Vivre ensemble

Débattre en ligne : une utopie ?

3 min.
"Comme il se passe toujours quelque chose qui mérite notre désapprobation (…), nous sommes en rage sans discontinuer", Gérald Bronner (Apocalypse cognitive)
Sandrine Warsztacki 

Sandrine Warsztacki 

"Bonjour Twitter, je cherche un endroit où me faire insulter en exprimant une opinion, c’est ici ?" Une émoticône "rire jaune" aurait été parfaite pour accueillir la citation de cette "twitteuse" qui, en 140 signes, résume à elle seule, toute la difficulté de mener un débat constructif sur les réseaux sociaux. 

Le problème, ceci dit, ne date pas d’hier. Dans L’art d’avoir toujours raison, Arthur Schopenhauer décrypte avec un sarcasme savoureux comment la recherche du dernier mot dans une discussion l’emporte sur la quête de la vérité. Dans ce traité paru en 1864, le philosophe allemand présente 38 techniques de débat (ou plutôt de combat) à faire pâlir de jalousie les trolls qui hantent nos réseaux sociaux. Citons, entre autres, le coup dit de "l’extension" qui consiste à "reprendre la thèse de l’adversaire en l’élargissant hors de ses limites naturelles, en lui donnant un sens aussi général et large que possible et l’exagérer tout en maintenant les limites de ses propos, positions aussi restreintes que possible." Celui de l’"exagération", aussi : "nous pouvons, par la provocation, inciter l’adversaire à aller au-delà des limites de son argumentation pour le réfuter et donner l’impression que nous avons réfuté l’argumentation elle-même". Ou encore, le très redoutable argument ad personam : "cela consiste à passer du sujet de la dispute (que l’on a perdue) au débatteur lui-même en attaquant sa personne (…) C’est une stratégie très appréciée car tout le monde peut l’utiliser".

L’indignation permanente

L’être humain n’a pas attendu la fibre optique et le wifi pour chercher la confrontation, observe le sociologue français Gérald Bronner dans un essai critique sur les biais cognitifs :  "Quelles que soient ses formes, la conflictualité nous intéresse. (…) Parce que nous sommes des êtres profondément sociaux, les humains se sentent toujours obscurément impliqués dans un conflit, même lorsque celui-ci ne les regarde pas directement".  Mais l’anonymat relatif et le sentiment de protection conférés par les réseaux sociaux a encouragé une forme de désinhibition dangereuse, poursuit l’auteur de Apocalypse cognitive.  

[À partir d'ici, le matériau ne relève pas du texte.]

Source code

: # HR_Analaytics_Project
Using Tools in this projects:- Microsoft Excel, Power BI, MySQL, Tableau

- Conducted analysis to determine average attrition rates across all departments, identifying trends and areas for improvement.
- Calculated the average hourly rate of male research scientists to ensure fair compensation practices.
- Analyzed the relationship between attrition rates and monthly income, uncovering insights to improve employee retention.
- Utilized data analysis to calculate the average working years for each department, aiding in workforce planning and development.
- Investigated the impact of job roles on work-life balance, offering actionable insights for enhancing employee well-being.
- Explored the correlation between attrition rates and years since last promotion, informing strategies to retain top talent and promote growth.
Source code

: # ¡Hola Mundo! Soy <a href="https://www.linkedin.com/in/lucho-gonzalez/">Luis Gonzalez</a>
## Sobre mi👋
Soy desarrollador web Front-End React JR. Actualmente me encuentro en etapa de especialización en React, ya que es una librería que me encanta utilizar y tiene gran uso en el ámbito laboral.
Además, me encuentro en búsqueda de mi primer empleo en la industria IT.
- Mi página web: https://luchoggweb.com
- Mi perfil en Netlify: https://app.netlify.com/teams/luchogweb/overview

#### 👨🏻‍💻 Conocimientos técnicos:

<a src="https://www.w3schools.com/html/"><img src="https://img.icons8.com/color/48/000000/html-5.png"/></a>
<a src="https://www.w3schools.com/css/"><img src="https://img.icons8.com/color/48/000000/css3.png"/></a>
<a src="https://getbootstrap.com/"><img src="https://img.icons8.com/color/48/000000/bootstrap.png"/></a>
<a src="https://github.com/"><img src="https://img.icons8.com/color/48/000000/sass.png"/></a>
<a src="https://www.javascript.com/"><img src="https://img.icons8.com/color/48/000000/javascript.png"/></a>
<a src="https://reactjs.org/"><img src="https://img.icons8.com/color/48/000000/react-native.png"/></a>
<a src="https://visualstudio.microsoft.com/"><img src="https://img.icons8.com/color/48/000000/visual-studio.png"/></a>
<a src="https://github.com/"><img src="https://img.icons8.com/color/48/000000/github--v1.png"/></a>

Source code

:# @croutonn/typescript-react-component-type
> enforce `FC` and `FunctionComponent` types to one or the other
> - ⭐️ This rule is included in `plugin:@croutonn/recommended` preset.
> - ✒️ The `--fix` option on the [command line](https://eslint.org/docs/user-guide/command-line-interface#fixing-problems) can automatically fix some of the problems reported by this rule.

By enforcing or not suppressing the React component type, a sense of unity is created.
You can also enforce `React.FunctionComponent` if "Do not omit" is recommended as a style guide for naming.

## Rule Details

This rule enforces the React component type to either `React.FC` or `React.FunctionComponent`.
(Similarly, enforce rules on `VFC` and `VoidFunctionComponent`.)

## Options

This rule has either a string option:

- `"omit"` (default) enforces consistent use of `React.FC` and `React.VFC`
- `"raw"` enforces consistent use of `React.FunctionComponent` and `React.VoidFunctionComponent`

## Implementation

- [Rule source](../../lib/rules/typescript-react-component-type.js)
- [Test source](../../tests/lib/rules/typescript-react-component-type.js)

Selon une étude de l’université de Pennsylvanie, les articles qui véhiculent de la colère sont trois fois plus partagés que les autres. L’indignation est également un puissant moteur de partage. En 2019, les internautes se sont indignés 182 fois en moyenne sur l’année, pour des motifs allant du plus noble (le harcèlement, le racisme) au plus futile (une incivilité, un match de foot). "Le moindre événement, aussi banal soit-il se transforme en enjeu moral impératif sur lequel tout le monde doit prendre position. Chacun de ces événements donne l’occasion aux individus d’exhiber leur intransigeance et la beauté de leur âme. Comme il se passe toujours quelque chose qui mérite notre désapprobation (…), nous sommes en rage sans discontinuer", ironise le sociologue. 

Réhabiliter la nuance

À l’heure où il convient d’avoir un avis sur tout, et surtout, de le partager bruyamment, y a-t-il encore une place dans le débat public pour entendre la nuance ?  "Il n’y a pas si longtemps, le terme évoquait la subtilité, la réflexion complexe, le sens de la dialectique ; il sonne aujourd’hui comme une faiblesse, un manque de colonne vertébrale, une absence de convictions" , observe la journaliste Natacha Tatu dans le Nouvel Obs. Aujourd’hui "chacun est sommé de choisir son camp, de s’engager dans le pour ou le contre, de dégommer l’adversaire en l’assommant de certitudes, voire en ‘l’effaçant’ carrément comme le veut la progression alarmante de la 'cancel culture' importée des États-Unis."   

À l’instar des bits qui composent les informations qui circulent sur nos ordinateurs, nous avons le sentiment de vivre dans un monde binaire. On peut pourtant débattre sans s’opposer, s’opposer sans écraser, se poser sans s’immobiliser… "Si tout est noir ou blanc, alors penser en nuances, c’est verser dans l’erreur. Mais si, au contraire, le réel se présente comme un subtil dégradé, peut-être est-ce en adoptant des positions tranchées que l’on est sûr de raconter n’importe quoi", plaide Alexandre Lacroix, rédacteur en chef de Philosophie magazine. Car loin d’être fade, la nuance est au contraire le moyen le plus sûr de redonner un peu de couleurs aux débats.